*** Entries shown Section Begins ***
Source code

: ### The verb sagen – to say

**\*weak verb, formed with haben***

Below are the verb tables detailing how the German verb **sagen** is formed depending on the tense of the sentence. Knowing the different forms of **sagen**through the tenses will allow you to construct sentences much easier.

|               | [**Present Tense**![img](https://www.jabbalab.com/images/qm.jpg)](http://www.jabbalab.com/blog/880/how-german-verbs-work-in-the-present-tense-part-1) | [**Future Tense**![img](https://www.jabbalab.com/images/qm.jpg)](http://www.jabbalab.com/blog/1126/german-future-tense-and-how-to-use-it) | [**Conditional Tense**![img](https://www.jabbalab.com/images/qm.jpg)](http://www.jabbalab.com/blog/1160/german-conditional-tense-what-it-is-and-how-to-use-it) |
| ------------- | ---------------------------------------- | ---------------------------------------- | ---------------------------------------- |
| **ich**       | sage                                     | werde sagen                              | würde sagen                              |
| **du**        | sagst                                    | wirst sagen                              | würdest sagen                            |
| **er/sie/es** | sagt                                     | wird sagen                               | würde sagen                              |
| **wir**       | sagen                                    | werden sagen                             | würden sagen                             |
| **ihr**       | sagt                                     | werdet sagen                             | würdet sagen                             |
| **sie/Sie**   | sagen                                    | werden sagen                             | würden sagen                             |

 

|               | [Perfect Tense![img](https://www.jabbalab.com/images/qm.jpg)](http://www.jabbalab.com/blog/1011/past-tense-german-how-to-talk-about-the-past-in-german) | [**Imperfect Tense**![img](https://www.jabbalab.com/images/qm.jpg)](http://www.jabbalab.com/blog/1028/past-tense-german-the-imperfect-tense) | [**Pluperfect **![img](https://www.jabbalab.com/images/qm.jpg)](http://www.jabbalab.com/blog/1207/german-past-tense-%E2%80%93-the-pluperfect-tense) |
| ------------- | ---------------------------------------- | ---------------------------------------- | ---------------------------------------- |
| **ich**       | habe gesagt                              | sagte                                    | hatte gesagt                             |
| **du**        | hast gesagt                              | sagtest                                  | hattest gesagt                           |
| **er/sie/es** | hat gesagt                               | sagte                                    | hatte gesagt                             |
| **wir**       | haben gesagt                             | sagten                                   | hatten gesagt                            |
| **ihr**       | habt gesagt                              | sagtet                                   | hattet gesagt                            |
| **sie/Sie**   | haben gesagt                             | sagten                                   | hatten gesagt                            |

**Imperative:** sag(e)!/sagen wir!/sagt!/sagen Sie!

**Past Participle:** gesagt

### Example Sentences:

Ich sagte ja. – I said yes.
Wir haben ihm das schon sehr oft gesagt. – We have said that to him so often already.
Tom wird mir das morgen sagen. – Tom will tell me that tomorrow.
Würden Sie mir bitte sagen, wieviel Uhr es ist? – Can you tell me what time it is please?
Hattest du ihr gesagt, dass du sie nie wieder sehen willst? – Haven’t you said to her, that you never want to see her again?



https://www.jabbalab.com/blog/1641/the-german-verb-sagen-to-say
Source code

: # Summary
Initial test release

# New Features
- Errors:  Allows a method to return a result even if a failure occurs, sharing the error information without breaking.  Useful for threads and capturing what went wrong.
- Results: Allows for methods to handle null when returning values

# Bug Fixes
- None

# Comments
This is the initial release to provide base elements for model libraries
*** Entries shown Section Ends ***
▶ [What to produce]
Print the records above exactly as written.

▶ [Exercise answer]
Source code

: ### The verb sagen – to say

**\*weak verb, formed with haben***

Below are the verb tables detailing how the German verb **sagen** is formed depending on the tense of the sentence. Knowing the different forms of **sagen**through the tenses will allow you to construct sentences much easier.

|               | [**Present Tense**![img](https://www.jabbalab.com/images/qm.jpg)](http://www.jabbalab.com/blog/880/how-german-verbs-work-in-the-present-tense-part-1) | [**Future Tense**![img](https://www.jabbalab.com/images/qm.jpg)](http://www.jabbalab.com/blog/1126/german-future-tense-and-how-to-use-it) | [**Conditional Tense**![img](https://www.jabbalab.com/images/qm.jpg)](http://www.jabbalab.com/blog/1160/german-conditional-tense-what-it-is-and-how-to-use-it) |
| ------------- | ---------------------------------------- | ---------------------------------------- | ---------------------------------------- |
| **ich**       | sage                                     | werde sagen                              | würde sagen                              |
| **du**        | sagst                                    | wirst sagen                              | würdest sagen                            |
| **er/sie/es** | sagt                                     | wird sagen                               | würde sagen                              |
| **wir**       | sagen                                    | werden sagen                             | würden sagen                             |
| **ihr**       | sagt                                     | werdet sagen                             | würdet sagen                             |
| **sie/Sie**   | sagen                                    | werden sagen                             | würden sagen                             |

 

|               | [Perfect Tense![img](https://www.jabbalab.com/images/qm.jpg)](http://www.jabbalab.com/blog/1011/past-tense-german-how-to-talk-about-the-past-in-german) | [**Imperfect Tense**![img](https://www.jabbalab.com/images/qm.jpg)](http://www.jabbalab.com/blog/1028/past-tense-german-the-imperfect-tense) | [**Pluperfect **![img](https://www.jabbalab.com/images/qm.jpg)](http://www.jabbalab.com/blog/1207/german-past-tense-%E2%80%93-the-pluperfect-tense) |
| ------------- | ---------------------------------------- | ---------------------------------------- | ---------------------------------------- |
| **ich**       | habe gesagt                              | sagte                                    | hatte gesagt                             |
| **du**        | hast gesagt                              | sagtest                                  | hattest gesagt                           |
| **er/sie/es** | hat gesagt                               | sagte                                    | hatte gesagt                             |
| **wir**       | haben gesagt                             | sagten                                   | hatten gesagt                            |
| **ihr**       | habt gesagt                              | sagtet                                   | hattet gesagt                            |
| **sie/Sie**   | haben gesagt                             | sagten                                   | hatten gesagt                            |

**Imperative:** sag(e)!/sagen wir!/sagt!/sagen Sie!

**Past Participle:** gesagt

### Example Sentences:

Ich sagte ja. – I said yes.
Wir haben ihm das schon sehr oft gesagt. – We have said that to him so often already.
Tom wird mir das morgen sagen. – Tom will tell me that tomorrow.
Würden Sie mir bitte sagen, wieviel Uhr es ist? – Can you tell me what time it is please?
Hattest du ihr gesagt, dass du sie nie wieder sehen willst? – Haven’t you said to her, that you never want to see her again?



https://www.jabbalab.com/blog/1641/the-german-verb-sagen-to-say
Source code

: # Summary
Initial test release

# New Features
- Errors:  Allows a method to return a result even if a failure occurs, sharing the error information without breaking.  Useful for threads and capturing what went wrong.
- Results: Allows for methods to handle null when returning values

# Bug Fixes
- None

# Comments
This is the initial release to provide base elements for model libraries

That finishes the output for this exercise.